Hugo support for URLs without a trailing slash?

Sorry for making too bold statements based on assumptions rather than data. I shall try to make up for that.

1)
I surrender, bep have much better data to judge this than me.

2)
Here is what I got:

  • Wordpress is flexible and allows you to set a permalink structure with or without trailing slash. So for some Wordpress migrations, it will be an issue, for others it won’t
  • Drupal does not use trailing slash [#]
  • Joomla does not have trailing slash either [#]
  • ExpressionEngine, it seems, went from trailing slash in EE1 to no trailing slash in EE2 [#]

This is not enough data to make any claims of “most CMS systems”. But it seems that “no trailing slash” is common in CMS’es, and thus point (2) seems valid

3)

@bep, You are right about the semantics, as understood as semantics of URL resolution on most, if not all web servers. I was not thinking about those semantics, but rather the semantics of URLs generally, decoupled from technicalities on web servers.

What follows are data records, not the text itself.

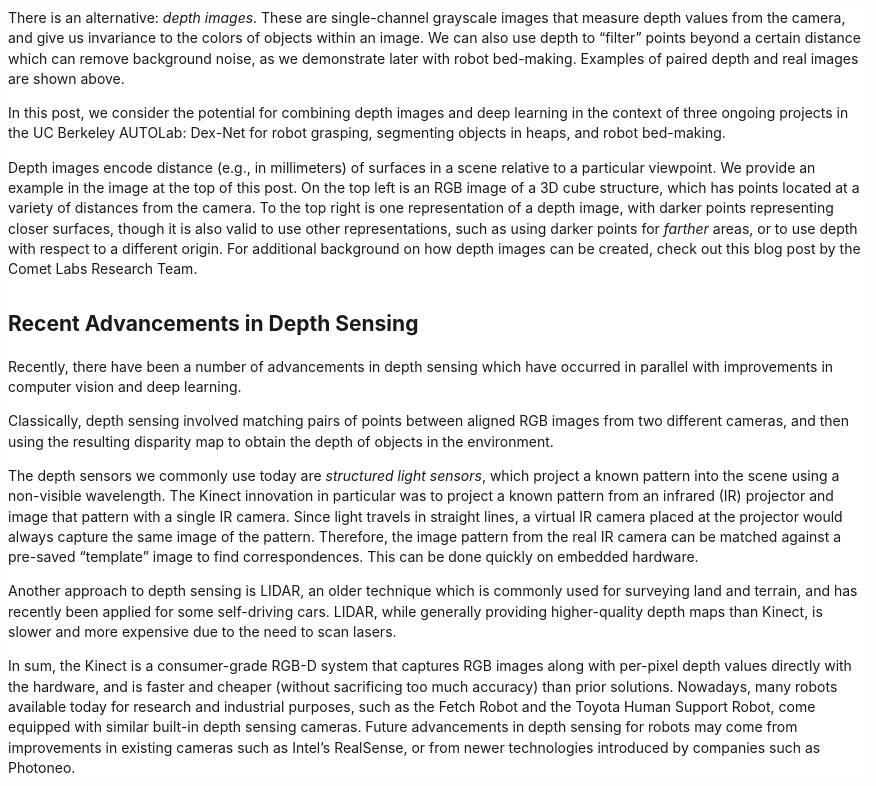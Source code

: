 There is an alternative: *depth images*. These are single-channel grayscale
images that measure depth values from the camera, and give us invariance to the
colors of objects within an image. We can also use depth to “filter” points
beyond a certain distance which can remove background noise, as we demonstrate
later with robot bed-making. Examples of paired depth and real images are shown
above.

In this post, we consider the potential for combining depth images and deep
learning in the context of three ongoing projects in the UC Berkeley
AUTOLab: Dex-Net for robot grasping, segmenting objects in heaps, and robot
bed-making.

Depth images encode distance (e.g., in millimeters) of surfaces in a scene
relative to a particular viewpoint. We provide an example in the image at the
top of this post. On the top left is an RGB image of a 3D cube structure, which
has points located at a variety of distances from the camera. To the top right
is one representation of a depth image, with darker points representing closer
surfaces, though it is also valid to use other representations, such as using
darker points for *farther* areas, or to use depth with respect to a different
origin. For additional background on how depth images can be created, check out
this blog post by the Comet Labs Research Team.

## Recent Advancements in Depth Sensing

Recently, there have been a number of advancements in depth sensing which have
occurred in parallel with improvements in computer vision and deep learning.

Classically, depth sensing involved matching pairs of points between aligned RGB
images from two different cameras, and then using the resulting disparity map to
obtain the depth of objects in the environment.

The depth sensors we commonly use today are *structured light sensors*, which
project a known pattern into the scene using a non-visible wavelength. The
Kinect innovation in particular was to project a known pattern from an infrared
(IR) projector and image that pattern with a single IR camera. Since light
travels in straight lines, a virtual IR camera placed at the projector would
always capture the same image of the pattern. Therefore, the image pattern from
the real IR camera can be matched against a pre-saved “template” image to find
correspondences. This can be done quickly on embedded hardware.

Another approach to depth sensing is LIDAR, an older technique which is
commonly used for surveying land and terrain, and has recently been applied for
some self-driving cars. LIDAR, while generally providing higher-quality depth
maps than Kinect, is slower and more expensive due to the need to scan lasers.

In sum, the Kinect is a consumer-grade RGB-D system that captures RGB images
along with per-pixel depth values directly with the hardware, and is faster and
cheaper (without sacrificing too much accuracy) than prior solutions. Nowadays,
many robots available today for research and industrial purposes, such as the
Fetch Robot and the Toyota Human Support Robot, come equipped with
similar built-in depth sensing cameras. Future advancements in depth sensing for
robots may come from improvements in existing cameras such as Intel’s
RealSense, or from newer technologies introduced by companies such as
Photoneo.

RFC 1630 has the following to say about using slash:

If the URN has a hierarchical nature, then the slash delimiter shall be used in the URI encoding; If the URN has a hierarchical nature, the most significant part shall be encoded on the left in the URI encoding;

The “semantics” of using a slash is thus according to this definition to delimit hierarchical content. Using these semantics stricly, it does not make sense to add a trailing slash.

However, a trailing slash has gotten a special meaning by usage. It has been used for directories. I guess we can call this meaning semantics too, even though it may only exist as a convention, and not in any specification. In this way, it makes semantical sense to use a trailing slash for indexes, such as a listing of all tags at a location “/tags/”. But not for individual posts.

4)
Perhaps a more compelling reason than the ones I came up with originally is that of flexibility - The freedom to have your URL’s as you want them.

@bep, you say support for URLs without a trailing slash is do-able now. Do you have a solution in mind which affects all urls, or one that can be customized? A general option which can be overridden would be nice and flexible.